Jamie called me yesterday, February 20th, to prepare me for Dad’s phone call.  She told me Dad was only dating one person now; her name is Claudia.  She was the lady in the picture on Dad’s chest-of-drawers and the lady that went on the cruise.  I was glad Jamie called.  She said Dad wanted us to know before we (my sisters) came into town because he wanted us to meet her.  I told Jamie it would be less abrasive if I met her at lunch and not at the house.

I am going down to St. Simons for spring break.  The last time I went to St. Simons for spring break, Mom passed away.  It is even going to be more difficult because I will be there March 14th, the day Mom passed away, and I am going to meet Claudia.  It will probably take me three weeks to mentally prepare myself.  The tears fell like rain last night.  Why does this have to be so hard?  To me, it is almost like another death, it is like grieving all over again.  It is so painful.  I remember looking at Mom’s picture a long time ago when I found out Dad was dating and said, “I’m sorry Mom.”  It is so personal.  I guess it has been harder on me because I have had to deal with Mom’s death almost every day as I have written and edited this book for a year.  I have not been able to separate myself from the book…….from the past.  The Lord also makes each person differently, and I have had a harder time dealing with it than my sisters.
 
I talked to Jennifer on the phone yesterday.  I told her the only thing I will ask Dad is if Claudia has asked Jesus to be her personal Lord and Savior.  The Bible says we are not to be unequally yoked with an unbeliever. 

U  Are you praying for the future spouse of your loved one that they would be a believer?  U

Next month will be a year since Mom has passed away.  I know everything will eventually be okay for me.  Just the shock and reality of him dating will take time to heal and mend.  It is going to be another hurt to overcome.  I know I would want to remarry and to move on with my life if Paul passed away.  Dad has had to go through the emotions of processing everything out such as accepting her death, moving forward with his life, and looking to the future.  I have not gone through all these processes yet.  I know the Lord will continue to help me heal and mend this heart of mine.

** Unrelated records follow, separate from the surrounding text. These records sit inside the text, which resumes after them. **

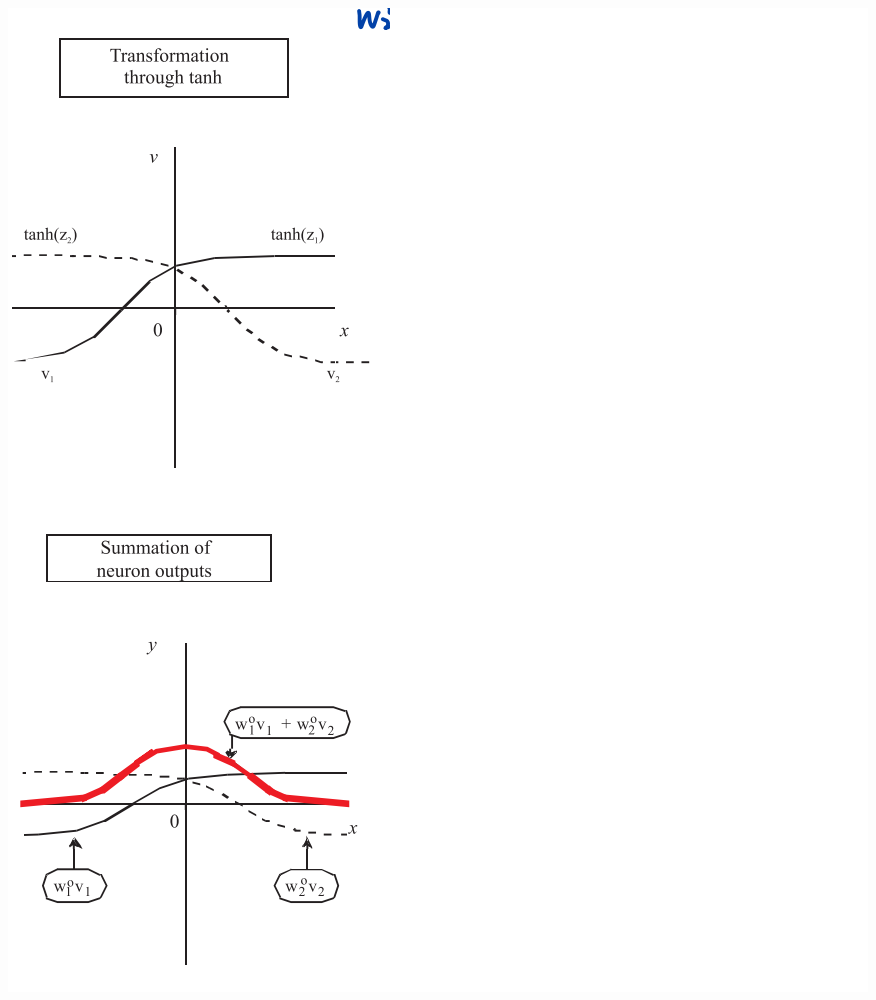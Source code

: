 ![image-20210409164448173](assets/image-20210409164448173.png)

![image-20210409164454965](assets/image-20210409164454965.png)
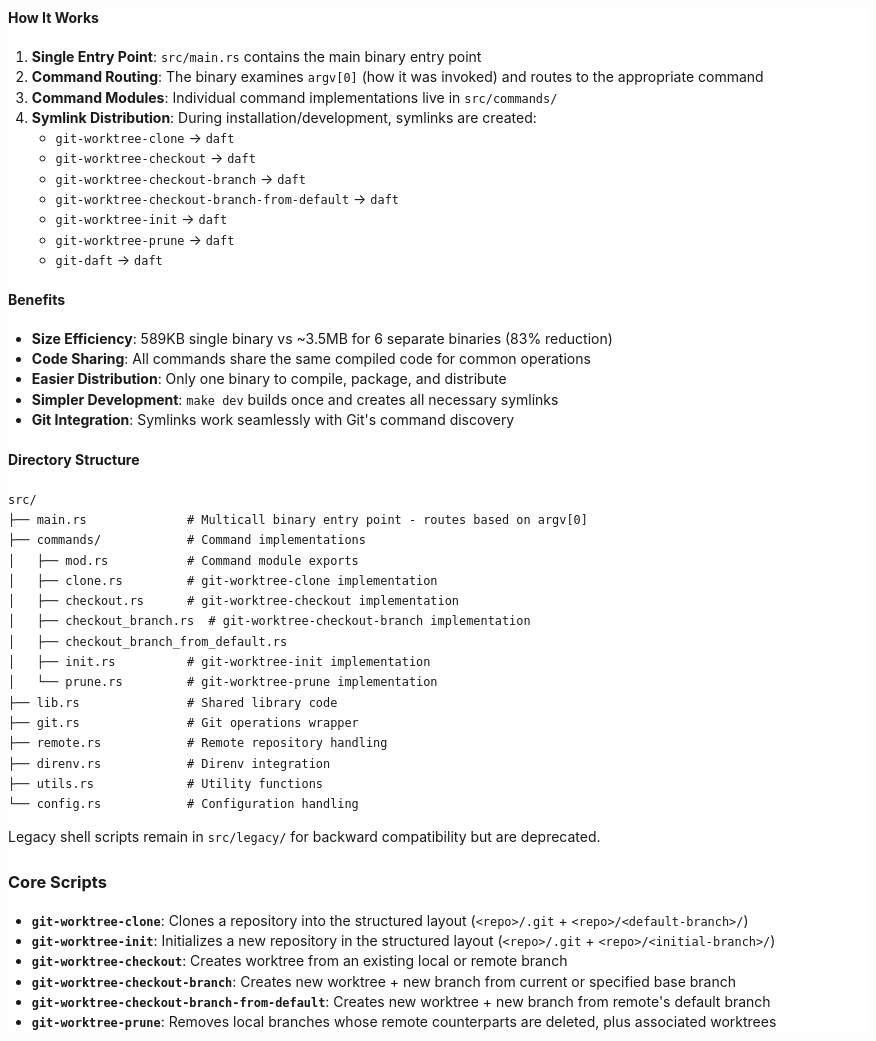 #### How It Works
1. **Single Entry Point**: `src/main.rs` contains the main binary entry point
2. **Command Routing**: The binary examines `argv[0]` (how it was invoked) and routes to the appropriate command
3. **Command Modules**: Individual command implementations live in `src/commands/`
4. **Symlink Distribution**: During installation/development, symlinks are created:
   - `git-worktree-clone` → `daft`
   - `git-worktree-checkout` → `daft`
   - `git-worktree-checkout-branch` → `daft`
   - `git-worktree-checkout-branch-from-default` → `daft`
   - `git-worktree-init` → `daft`
   - `git-worktree-prune` → `daft`
   - `git-daft` → `daft`

#### Benefits
- **Size Efficiency**: 589KB single binary vs ~3.5MB for 6 separate binaries (83% reduction)
- **Code Sharing**: All commands share the same compiled code for common operations
- **Easier Distribution**: Only one binary to compile, package, and distribute
- **Simpler Development**: `make dev` builds once and creates all necessary symlinks
- **Git Integration**: Symlinks work seamlessly with Git's command discovery

#### Directory Structure
```
src/
├── main.rs              # Multicall binary entry point - routes based on argv[0]
├── commands/            # Command implementations
│   ├── mod.rs           # Command module exports
│   ├── clone.rs         # git-worktree-clone implementation
│   ├── checkout.rs      # git-worktree-checkout implementation
│   ├── checkout_branch.rs  # git-worktree-checkout-branch implementation
│   ├── checkout_branch_from_default.rs
│   ├── init.rs          # git-worktree-init implementation
│   └── prune.rs         # git-worktree-prune implementation
├── lib.rs               # Shared library code
├── git.rs               # Git operations wrapper
├── remote.rs            # Remote repository handling
├── direnv.rs            # Direnv integration
├── utils.rs             # Utility functions
└── config.rs            # Configuration handling
```

Legacy shell scripts remain in `src/legacy/` for backward compatibility but are deprecated.

### Core Scripts

- **`git-worktree-clone`**: Clones a repository into the structured layout (`<repo>/.git` + `<repo>/<default-branch>/`)
- **`git-worktree-init`**: Initializes a new repository in the structured layout (`<repo>/.git` + `<repo>/<initial-branch>/`)
- **`git-worktree-checkout`**: Creates worktree from an existing local or remote branch
- **`git-worktree-checkout-branch`**: Creates new worktree + new branch from current or specified base branch
- **`git-worktree-checkout-branch-from-default`**: Creates new worktree + new branch from remote's default branch
- **`git-worktree-prune`**: Removes local branches whose remote counterparts are deleted, plus associated worktrees
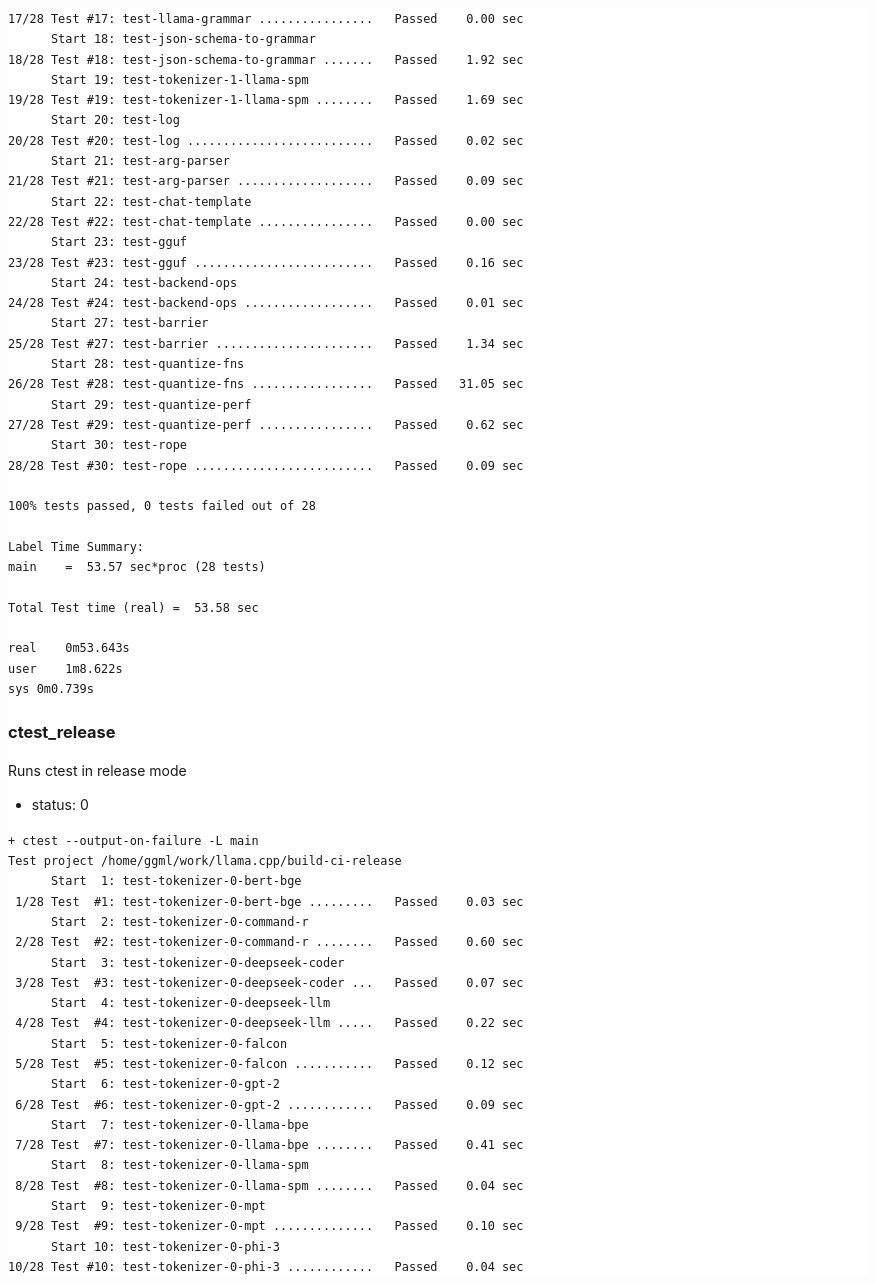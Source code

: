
 ```
17/28 Test #17: test-llama-grammar ................   Passed    0.00 sec
      Start 18: test-json-schema-to-grammar
18/28 Test #18: test-json-schema-to-grammar .......   Passed    1.92 sec
      Start 19: test-tokenizer-1-llama-spm
19/28 Test #19: test-tokenizer-1-llama-spm ........   Passed    1.69 sec
      Start 20: test-log
20/28 Test #20: test-log ..........................   Passed    0.02 sec
      Start 21: test-arg-parser
21/28 Test #21: test-arg-parser ...................   Passed    0.09 sec
      Start 22: test-chat-template
22/28 Test #22: test-chat-template ................   Passed    0.00 sec
      Start 23: test-gguf
23/28 Test #23: test-gguf .........................   Passed    0.16 sec
      Start 24: test-backend-ops
24/28 Test #24: test-backend-ops ..................   Passed    0.01 sec
      Start 27: test-barrier
25/28 Test #27: test-barrier ......................   Passed    1.34 sec
      Start 28: test-quantize-fns
26/28 Test #28: test-quantize-fns .................   Passed   31.05 sec
      Start 29: test-quantize-perf
27/28 Test #29: test-quantize-perf ................   Passed    0.62 sec
      Start 30: test-rope
28/28 Test #30: test-rope .........................   Passed    0.09 sec

100% tests passed, 0 tests failed out of 28

Label Time Summary:
main    =  53.57 sec*proc (28 tests)

Total Test time (real) =  53.58 sec

real	0m53.643s
user	1m8.622s
sys	0m0.739s
```

### ctest_release

Runs ctest in release mode
- status: 0
```
+ ctest --output-on-failure -L main
Test project /home/ggml/work/llama.cpp/build-ci-release
      Start  1: test-tokenizer-0-bert-bge
 1/28 Test  #1: test-tokenizer-0-bert-bge .........   Passed    0.03 sec
      Start  2: test-tokenizer-0-command-r
 2/28 Test  #2: test-tokenizer-0-command-r ........   Passed    0.60 sec
      Start  3: test-tokenizer-0-deepseek-coder
 3/28 Test  #3: test-tokenizer-0-deepseek-coder ...   Passed    0.07 sec
      Start  4: test-tokenizer-0-deepseek-llm
 4/28 Test  #4: test-tokenizer-0-deepseek-llm .....   Passed    0.22 sec
      Start  5: test-tokenizer-0-falcon
 5/28 Test  #5: test-tokenizer-0-falcon ...........   Passed    0.12 sec
      Start  6: test-tokenizer-0-gpt-2
 6/28 Test  #6: test-tokenizer-0-gpt-2 ............   Passed    0.09 sec
      Start  7: test-tokenizer-0-llama-bpe
 7/28 Test  #7: test-tokenizer-0-llama-bpe ........   Passed    0.41 sec
      Start  8: test-tokenizer-0-llama-spm
 8/28 Test  #8: test-tokenizer-0-llama-spm ........   Passed    0.04 sec
      Start  9: test-tokenizer-0-mpt
 9/28 Test  #9: test-tokenizer-0-mpt ..............   Passed    0.10 sec
      Start 10: test-tokenizer-0-phi-3
10/28 Test #10: test-tokenizer-0-phi-3 ............   Passed    0.04 sec
```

The one song that keeps comforting me during this period of time is, “He Will Carry Me,” by Mark Schultz.  As I was reading the words for the first time today, it did not surprise me he wrote the words, “Can mend this heart of mine.”  I felt I had the Lord’s help in coming up with a title for this chapter and was confirmed for the millionth time.  Mark wrote in the jacket cover of his CD, “This song was not originally going to be on this record.  It was meant for another project but I never forgot about it because I listened to it one night about a year ago over and over and over again when I had been so discouraged.  I was holding on to it like a life raft in a storm in the middle of the ocean.  This is a clear picture of what God will do if you call out to Him.”  This should be confirmation to Mark that the Lord had a reason why he wanted this song on this album.  If not for anyone else, it was just what I needed, when I needed it. ( I encourage you to look up the words of the song!)

Last night, the scripture I read in my devotion stated, “And the God of all grace, who called you in his eternal glory in Christ, after you have suffered for a little while, will himself restore you and make you strong, firm and steadfast.” (NIV, 1 Peter 5.10)  This scripture comforted me as I struggled to ask God to help me let go and move forward.  I gave Him everything: Mom, her death, Dad, the future, and my book.  The things I don’t understand, I am going to have to trust in Him.

U  Are you giving your loved one up unto the Lord?  U

Shultz, Mark.  “He Will Carry Me.”  Mark Schultz, Stories & Songs. Word
        Entertainment LLC, Nashville. 2003.